Cover
story Moving toward racial sobriety
In workshop materials, Fr. Clarence Williams lists ways Americans
might exhibit Elisabeth Kubler-Ross various stages in relation to members
of a different group.
Denial might be exhibited by whites insisting that they have never
had greater social or economic privileges than blacks. Non-whites might deny
that racism affects their lives or they might want to be designated as
white themselves.
Whites might become angry when they see non-whites enjoying
certain privileges, or when their racism is pointed out. Blacks might become
angry at the effects of racism or the refusal of whites to acknowledge it.
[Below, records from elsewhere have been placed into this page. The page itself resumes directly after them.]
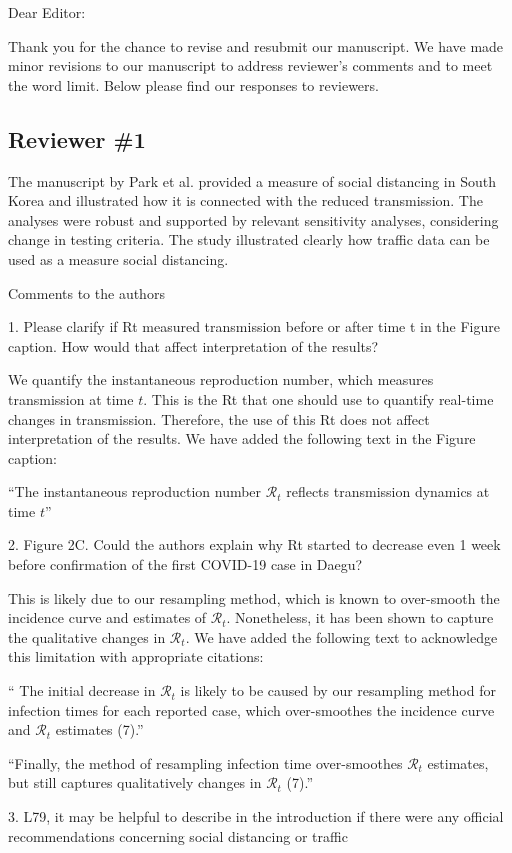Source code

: \documentclass[12pt]{article}
\newcommand{\rev}{\subsection*}
\newcommand{\revtext}{\textsf}
\begin{document}
\noindent Dear Editor:

Thank you for the chance to revise and resubmit our manuscript. 
We have made minor revisions to our manuscript to address reviewer's comments and to meet the word limit.
Below please find our responses to reviewers.

\rev{Reviewer \#1}

\revtext{The manuscript by Park et al. provided a measure of social distancing in South Korea and illustrated how it is connected with the reduced transmission. The analyses were robust and supported by relevant sensitivity analyses, considering change in testing criteria. The study illustrated clearly how traffic data can be used as a measure social distancing.}

\revtext{Comments to the authors}

\revtext{1.	Please clarify if Rt measured transmission before or after time t in the Figure caption. How would that affect interpretation of the results?}

We quantify the instantaneous reproduction number, which measures transmission at time $t$. This is the Rt that one should use to quantify real-time changes in transmission. Therefore, the use of this Rt does not affect interpretation of the results. We have added the following text in the Figure caption:

``The instantaneous reproduction number $\mathcal R_t$ reflects transmission dynamics at time $t$''

\revtext{2.	Figure 2C. Could the authors explain why Rt started to decrease even 1 week before confirmation of the first COVID-19 case in Daegu? }

This is likely due to our resampling method, which is known to over-smooth the incidence curve and estimates of $\mathcal R_t$. Nonetheless, it has been shown to capture the qualitative changes in $\mathcal R_t$. We have added the following text to acknowledge this limitation with appropriate citations:

`` The initial decrease in $\mathcal R_t$ is likely to be caused by our resampling method for infection times for each reported case, which over-smoothes the incidence curve and $\mathcal R_t$ estimates (7).''

``Finally, the method of resampling infection time over-smoothes $\mathcal R_t$ estimates, but still captures qualitatively changes in $\mathcal R_t$ (7).''

\revtext{3.	L79, it may be helpful to describe in the introduction if there were any official recommendations concerning social distancing or traffic}
\end{document}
Whites might bargain by saying that they can protect
their own status by separating themselves from blacks (white
flight, for instance). Blacks may set themselves apart from members of
their own race or refuse to allow themselves to be controlled by whites. Some
may set up conditions that whites must fulfill before blacks would even attempt
to forgive.
Whites might experience depression when they begin to discover
their racist attitudes and behavior. Blacks might become depressed when they
recognize that they are trapped within a society that accords a higher position
to whites. Some might decide its best for blacks to just keep to
their place rather than challenge the status quo.
Depression might take the form of self-blame: I blame myself
for allowing my pain to destroy me.
Acceptance for whites means to begin to value people according to
their humanity, not their color, and to begin the process of recovery from
racist attitudes and behavior. Blacks might begin to accept themselves as
people operating within a hostile society, by recovering their self-esteem and
by challenging racist attitudes and institutions.
The result of racial sobriety, the final goal, is that
members of both races examine and enter relationships in different ways,
Williams said, forgiving themselves for inappropriate actions and forgiving
those who formed them with racial attitudes.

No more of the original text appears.